Data for this exercise:
▬▬▬▬▬▬▬▬▬▬
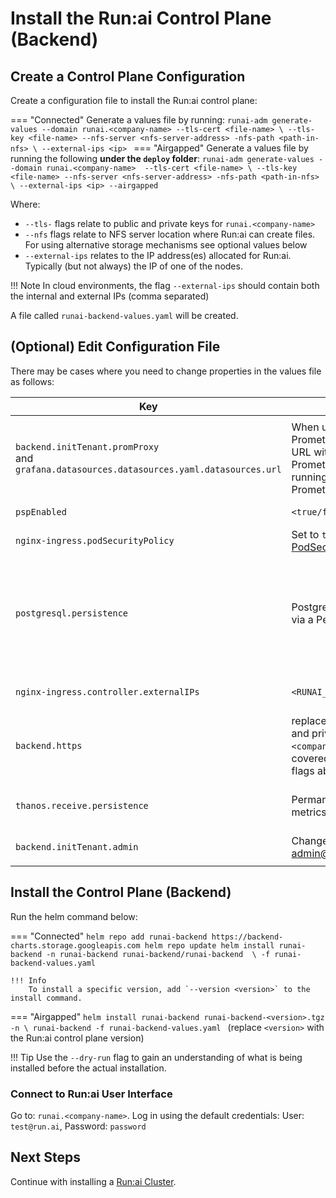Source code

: 
# Install the Run:ai Control Plane (Backend) 

## Create a Control Plane Configuration

Create a configuration file to install the Run:ai control plane:

=== "Connected"
    Generate a values file by running:
    ```
    runai-adm generate-values --domain runai.<company-name> --tls-cert <file-name> \
        --tls-key <file-name> --nfs-server <nfs-server-address> -nfs-path <path-in-nfs> \
        --external-ips <ip> 
    ```
=== "Airgapped"
    Generate a values file by running the following __under the `deploy` folder__:
    ```
    runai-adm generate-values --domain runai.<company-name>  --tls-cert <file-name> \
        --tls-key <file-name> --nfs-server <nfs-server-address> -nfs-path <path-in-nfs> \
        --external-ips <ip> --airgapped
    ```

Where:

* `--tls-` flags relate to public and private keys for `runai.<company-name>`
* `--nfs` flags relate to NFS server location where Run:ai can create files. For using alternative storage mechanisms see optional values below 
* `--external-ips` relates to the IP address(es) allocated for Run:ai. Typically (but not always) the IP of one of the nodes. 

!!! Note
    In cloud environments, the flag `--external-ips` should contain both the internal and external IPs (comma separated)


A file called `runai-backend-values.yaml` will be created.

## (Optional) Edit Configuration File

There may be cases where you need to change properties in the values file as follows:

|  Key     |   Change   | Description |
|----------|----------|-------------| 
||||
| `backend.initTenant.promProxy` <br> and <br> `grafana.datasources.datasources.yaml.datasources.url` | When using an existing Promethues service, replace this URL with the URL of the existing Prometheus service (obtain by running `kubectl get svc` on the Prometheus namespace) | Internal URL to Promethues server |
| `pspEnabled` | `<true/false>` | Set to `true` if using [PodSecurityPolicy](https://kubernetes.io/docs/concepts/policy/pod-security-policy/){target=_blank} | 
| `nginx-ingress.podSecurityPolicy` |  Set to `true` if using [PodSecurityPolicy](https://kubernetes.io/docs/concepts/policy/pod-security-policy/){target=_blank} |
| `postgresql.persistence` | PostgreSQL permanent storage via a Persistent Volume.  | You can either use `storageClassName` to create a PV automatically or set `nfs.server` and `nfs.path` to provide the network file storage for the PV. The folder in the path should be pre-created and have full access rights. This key is now covered under the runai-adm flags above |
| `nginx-ingress.controller.externalIPs` | `<RUNAI_IP_ADDRESS>` | IP address allocated for Run:ai. This key is now covered under the runai-adm flags above  |
| `backend.https` | replace `key` and `crt` with public and private keys for `runai.<company-name>`. This key is now covered under the runai-adm flags above|
| `thanos.receive.persistence` | Permanent storage for Run:ai metrics | See Postgresql persistence above. Can use the same location. This key is now covered under the runai-adm flags above |
| `backend.initTenant.admin` | Change password for admin@run.ai | This user is the master Control Plane administrator | 
|<img width=1300/>|||



## Install the Control Plane (Backend)

Run the helm command below:


=== "Connected"
    ```
    helm repo add runai-backend https://backend-charts.storage.googleapis.com
    helm repo update
    helm install runai-backend -n runai-backend runai-backend/runai-backend  \
        -f runai-backend-values.yaml
    ```

    !!! Info
        To install a specific version, add `--version <version>` to the install command.

=== "Airgapped"
    ```
    helm install runai-backend runai-backend-<version>.tgz -n \
        runai-backend -f runai-backend-values.yaml 
    ```
    (replace `<version>` with the Run:ai control plane version)

!!! Tip
    Use the  `--dry-run` flag to gain an understanding of what is being installed before the actual installation. 

### Connect to Run:ai User Interface

Go to: `runai.<company-name>`. Log in using the default credentials: User: `test@run.ai`, Password: `password`
<!-- 
### (Optional) LDAP Configuration

Follow the [LDAP Integration](ldap-integration.md) instructions. -->

## Next Steps

Continue with installing a [Run:ai Cluster](cluster.md).

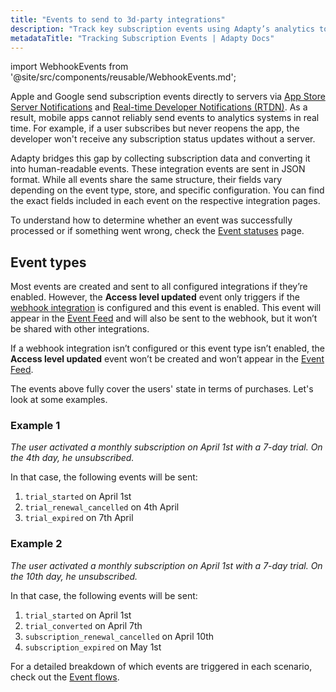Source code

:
 ```yaml
---
title: "Events to send to 3d-party integrations"
description: "Track key subscription events using Adapty’s analytics tools."
metadataTitle: "Tracking Subscription Events | Adapty Docs"
---
```


import WebhookEvents from '@site/src/components/reusable/WebhookEvents.md';

Apple and Google send subscription events directly to servers via [App Store Server Notifications](enable-app-store-server-notifications) and [Real-time Developer Notifications (RTDN)](enable-real-time-developer-notifications-rtdn). As a result, mobile apps cannot reliably send events to analytics systems in real time. For example, if a user subscribes but never reopens the app, the developer won't receive any subscription status updates without a server.

Adapty bridges this gap by collecting subscription data and converting it into human-readable events. These integration events are sent in JSON format. While all events share the same structure, their fields vary depending on the event type, store, and specific configuration. You can find the exact fields included in each event on the respective integration pages.

To understand how to determine whether an event was successfully processed or if something went wrong, check the [Event statuses](event-statuses.md) page.

## Event types

Most events are created and sent to all configured integrations if they’re enabled. However, the **Access level updated** event only triggers if the [webhook integration](webhook) is configured and this event is enabled. This event will appear in the [Event Feed](https://app.adapty.io/event-feed) and will also be sent to the webhook, but it won’t be shared with other integrations.

If a webhook integration isn’t configured or this event type isn’t enabled, the **Access level updated** event won’t be created and won’t appear in the [Event Feed](https://app.adapty.io/event-feed).

<WebhookEvents />

The events above fully cover the users' state in terms of purchases. Let's look at some examples.

### Example 1

_The user activated a monthly subscription on April 1st with a 7-day trial. On the 4th day, he unsubscribed._

In that case, the following events will be sent:

1. `trial_started` on April 1st
2. `trial_renewal_cancelled` on 4th April
3. `trial_expired` on 7th April

### Example 2

_The user activated a monthly subscription on April 1st with a 7-day trial. On the 10th day, he unsubscribed._

In that case, the following events will be sent:

1. `trial_started` on April 1st
2. `trial_converted` on April 7th
3. `subscription_renewal_cancelled` on April 10th
4. `subscription_expired` on May 1st

For a detailed breakdown of which events are triggered in each scenario, check out the [Event flows](event-flows.md).
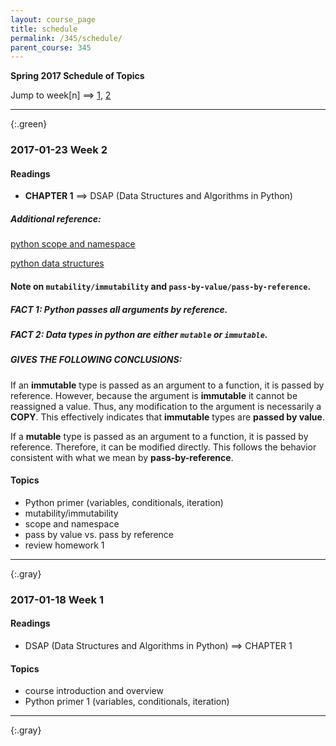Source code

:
 ```yaml
---
layout: course_page
title: schedule
permalink: /345/schedule/
parent_course: 345
---
```


**Spring 2017 Schedule of Topics**

Jump to week[n] ==> [1](#week-1), [2](#week-2)

---

{:.green}
### 2017-01-23 Week 2 

#### Readings
- **CHAPTER 1** ==> DSAP (Data Structures and Algorithms in Python)

##### Additional reference:
[python scope and namespace](http://www.python-course.eu/passing_arguments.php)

[python data structures](https://docs.python.org/2/tutorial/datastructures.html#)

#### Note on ```mutability/immutability``` and ```pass-by-value/pass-by-reference```.

##### FACT 1: Python passes all arguments by reference.

##### FACT 2: Data types in python are either ```mutable``` or ```immutable```.

##### GIVES THE FOLLOWING CONCLUSIONS:
If an **immutable** type is passed as an argument to a function, it is passed by reference. However, because the argument is **immutable** it cannot be reassigned a value. Thus, any modification to the argument is necessarily a **COPY**. This effectively indicates that **immutable** types are **passed by value**.

If a **mutable** type is passed as an argument to a function, it is passed by reference. Therefore, it can be modified directly. This follows the behavior consistent with what we mean by **pass-by-reference**.


#### Topics
- Python primer (variables, conditionals, iteration)
- mutability/immutability
- scope and namespace
- pass by value vs. pass by reference 
- review homework 1

---

{:.gray}
### 2017-01-18 Week 1 

#### Readings
- DSAP (Data Structures and Algorithms in Python) ==> CHAPTER 1

#### Topics
- course introduction and overview
- Python primer 1 (variables, conditionals, iteration)

---

{:.gray}

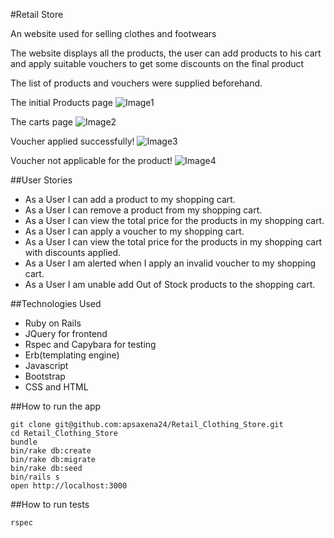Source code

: #Retail Store

An website used for selling clothes and footwears

The website displays all the products, the user can add products to his cart and apply suitable vouchers to get some discounts on the final product

The list of products and vouchers were supplied beforehand.


The initial Products page
![Image1](https://raw.githubusercontent.com/apsaxena24/Retail_Clothing_Store/master/screenshots/1.png)

The carts page
![Image2](https://raw.githubusercontent.com/apsaxena24/Retail_Clothing_Store/master/screenshots/2.png)

Voucher applied successfully!
![Image3](https://raw.githubusercontent.com/apsaxena24/Retail_Clothing_Store/master/screenshots/3.png)

Voucher not applicable for the product!
![Image4](https://raw.githubusercontent.com/apsaxena24/Retail_Clothing_Store/master/screenshots/4.png)


##User Stories

* As a User I can add a product to my shopping cart.
* As a User I can remove a product from my shopping cart.
* As a User I can view the total price for the products in my shopping
cart.
* As a User I can apply a voucher to my shopping cart.
* As a User I can view the total price for the products in my shopping cart
with discounts applied.
* As a User I am alerted when I apply an invalid voucher to my shopping
cart.
* As a User I am unable add Out of Stock products to the shopping cart.


##Technologies Used

* Ruby on Rails
* JQuery for frontend
* Rspec and Capybara for testing
* Erb(templating engine)
* Javascript  
* Bootstrap
* CSS and HTML

##How to run the app

```
git clone git@github.com:apsaxena24/Retail_Clothing_Store.git
cd Retail_Clothing_Store
bundle
bin/rake db:create
bin/rake db:migrate
bin/rake db:seed
bin/rails s
open http://localhost:3000
```

##How to run tests

```
rspec
```
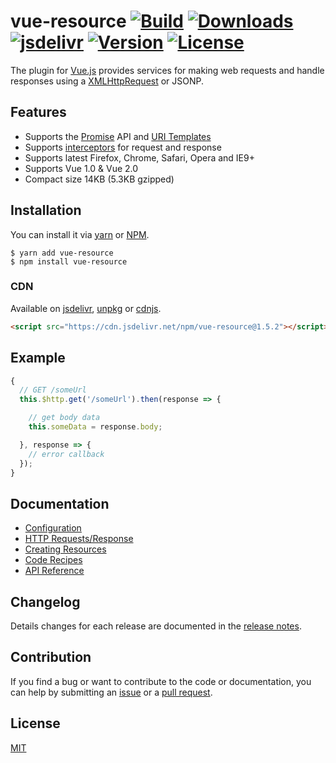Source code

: # vue-resource [![Build](https://circleci.com/gh/pagekit/vue-resource.svg?style=shield)](https://circleci.com/gh/pagekit/vue-resource) [![Downloads](https://img.shields.io/npm/dm/vue-resource.svg)](https://www.npmjs.com/package/vue-resource) [![jsdelivr](https://data.jsdelivr.com/v1/package/npm/vue-resource/badge?style=rounded)](https://www.jsdelivr.com/package/npm/vue-resource) [![Version](https://img.shields.io/npm/v/vue-resource.svg)](https://www.npmjs.com/package/vue-resource) [![License](https://img.shields.io/npm/l/vue-resource.svg)](https://www.npmjs.com/package/vue-resource)

The plugin for [Vue.js](http://vuejs.org) provides services for making web requests and handle responses using a [XMLHttpRequest](https://developer.mozilla.org/en-US/docs/Web/API/XMLHttpRequest) or JSONP.

## Features

- Supports the [Promise](https://developer.mozilla.org/en-US/docs/Web/JavaScript/Reference/Global_Objects/Promise) API and [URI Templates](https://medialize.github.io/URI.js/uri-template.html)
- Supports [interceptors](docs/http.md#interceptors) for request and response
- Supports latest Firefox, Chrome, Safari, Opera and IE9+
- Supports Vue 1.0 & Vue 2.0
- Compact size 14KB (5.3KB gzipped)

## Installation
You can install it via [yarn](https://yarnpkg.com/) or [NPM](http://npmjs.org/).
```
$ yarn add vue-resource
$ npm install vue-resource
```

### CDN
Available on [jsdelivr](https://cdn.jsdelivr.net/npm/vue-resource@1.5.2), [unpkg](https://unpkg.com/vue-resource@1.5.2) or [cdnjs](https://cdnjs.com/libraries/vue-resource).
```html
<script src="https://cdn.jsdelivr.net/npm/vue-resource@1.5.2"></script>
```

## Example
```js
{
  // GET /someUrl
  this.$http.get('/someUrl').then(response => {

    // get body data
    this.someData = response.body;

  }, response => {
    // error callback
  });
}
```

## Documentation

- [Configuration](docs/config.md)
- [HTTP Requests/Response](docs/http.md)
- [Creating Resources](docs/resource.md)
- [Code Recipes](docs/recipes.md)
- [API Reference](docs/api.md)

## Changelog

Details changes for each release are documented in the [release notes](https://github.com/pagekit/vue-resource/releases).

## Contribution

If you find a bug or want to contribute to the code or documentation, you can help by submitting an [issue](https://github.com/pagekit/vue-resource/issues) or a [pull request](https://github.com/pagekit/vue-resource/pulls).

## License

[MIT](http://opensource.org/licenses/MIT)
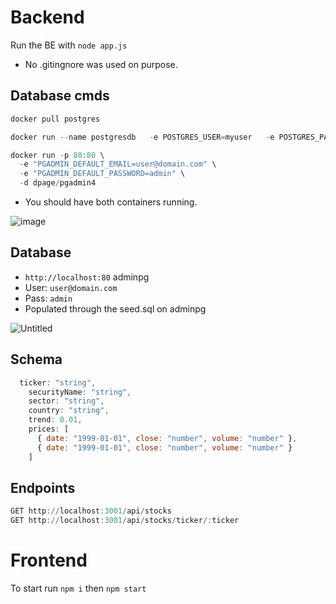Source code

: # Backend
Run the BE with `node app.js`
- No .gitingnore was used on purpose.


## Database cmds 

```powershell
docker pull postgres

docker run --name postgresdb   -e POSTGRES_USER=myuser   -e POSTGRES_PASSWORD=mysecretpassword   -e POSTGRES_DB=postgresdb   -v $(pwd)/db:/docker-entrypoint-initdb.d/   -p 5432:5432   -d postgres

docker run -p 80:80 \
  -e "PGADMIN_DEFAULT_EMAIL=user@domain.com" \
  -e "PGADMIN_DEFAULT_PASSWORD=admin" \
  -d dpage/pgadmin4
 ```

- You should have both containers running.

![image](https://github.com/user-attachments/assets/f2cfe633-602a-4fbd-90d5-2df353d0903d)

## Database 
- `http://localhost:80` adminpg
- User: `user@domain.com`
- Pass: `admin`
- Populated through the seed.sql on adminpg

![Untitled](https://github.com/user-attachments/assets/4fc6aba9-e9cf-4604-b2c0-fea1b393542b)

## Schema 

```javascript
  ticker: "string",
    securityName: "string",
    sector: "string",
    country: "string",
    trend: 0.01,
    prices: [
      { date: "1999-01-01", close: "number", volume: "number" },
      { date: "1999-01-01", close: "number", volume: "number" }
    ]
```

## Endpoints

```powershell
GET http://localhost:3001/api/stocks
GET http://localhost:3001/api/stocks/ticker/:ticker
```

# Frontend

To start run `npm i` then `npm start`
▬▬▬▬▬▬▬▬▬▬
Exercise objective: Each line above that includes the word "send" is to be copied.

Result:
title: "Events to send to 3d-party integrations"
Apple and Google send subscription events directly to servers via [App Store Server Notifications](enable-app-store-server-notifications) and [Real-time Developer Notifications (RTDN)](enable-real-time-developer-notifications-rtdn). As a result, mobile apps cannot reliably send events to analytics systems in real time. For example, if a user subscribes but never reopens the app, the developer won't receive any subscription status updates without a server.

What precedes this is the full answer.